§ Stored data entries
========

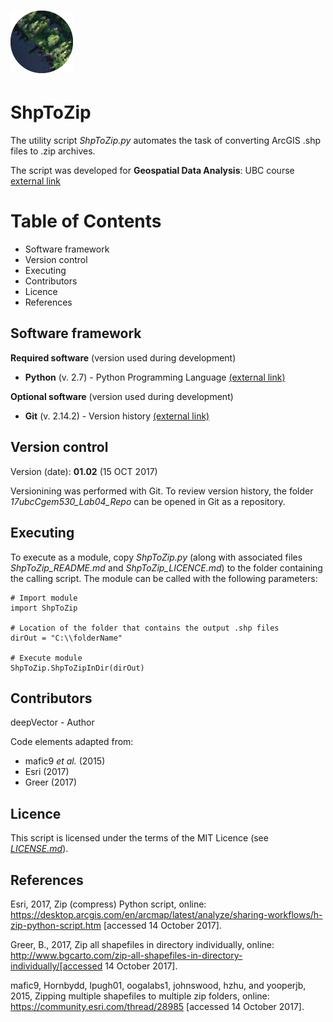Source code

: # ![](./img/deepVector_logo_100.png)

# ShpToZip
The utility script *ShpToZip.py* automates the task of converting ArcGIS .shp files to .zip archives.

The script was developed for **Geospatial Data Analysis**: UBC course [external link](http://mgem.forestry.ubc.ca/courses/gem-530/)

# Table of Contents

- Software framework
- Version control
- Executing
- Contributors
- Licence
- References

<!-- /TOC -->
## Software framework
**Required software** (version used during development)
*   **Python** (v. 2.7) - Python Programming Language [(external link)](https://www.python.org/)

**Optional software** (version used during development)
*   **Git** (v. 2.14.2) - Version history [(external link)](https://git-scm.com/)

## Version control
Version (date): **01.02** (15 OCT 2017)

Versionining was performed with Git.  To review version history, the folder *17ubcCgem530_Lab04_Repo* can be opened in Git as a repository.

## Executing
To execute as a module, copy *ShpToZip.py* (along with associated files *ShpToZip_README.md* and *ShpToZip_LICENCE.md*) to the folder containing the calling script.  The module can be called with the following parameters:

    # Import module
    import ShpToZip

    # Location of the folder that contains the output .shp files
    dirOut = "C:\\folderName"

    # Execute module
    ShpToZip.ShpToZipInDir(dirOut)

## Contributors
deepVector - Author

Code elements adapted from:
 * mafic9 *et al.* (2015)
 * Esri (2017)
 * Greer (2017)

## Licence
This script is licensed under the terms of the MIT Licence (see [*LICENSE.md*](LICENSE.md)).

## References
Esri, 2017, Zip (compress) Python script, online: https://desktop.arcgis.com/en/arcmap/latest/analyze/sharing-workflows/h-zip-python-script.htm [accessed 14 October 2017].

Greer, B., 2017, Zip all shapefiles in directory individually, online: http://www.bgcarto.com/zip-all-shapefiles-in-directory-individually/[accessed 14 October 2017].

mafic9, Hornbydd, lpugh01, oogalabs1, johnswood, hzhu, and yooperjb, 2015, Zipping multiple shapefiles to multiple zip folders, online: https://community.esri.com/thread/28985 [accessed 14 October 2017].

========

§ About this task
Among the lines of the records, copy out each one that contains the word "python".

§ Expected answer
*   **Python** (v. 2.7) - Python Programming Language [(external link)](https://www.python.org/)
Esri, 2017, Zip (compress) Python script, online: https://desktop.arcgis.com/en/arcmap/latest/analyze/sharing-workflows/h-zip-python-script.htm [accessed 14 October 2017].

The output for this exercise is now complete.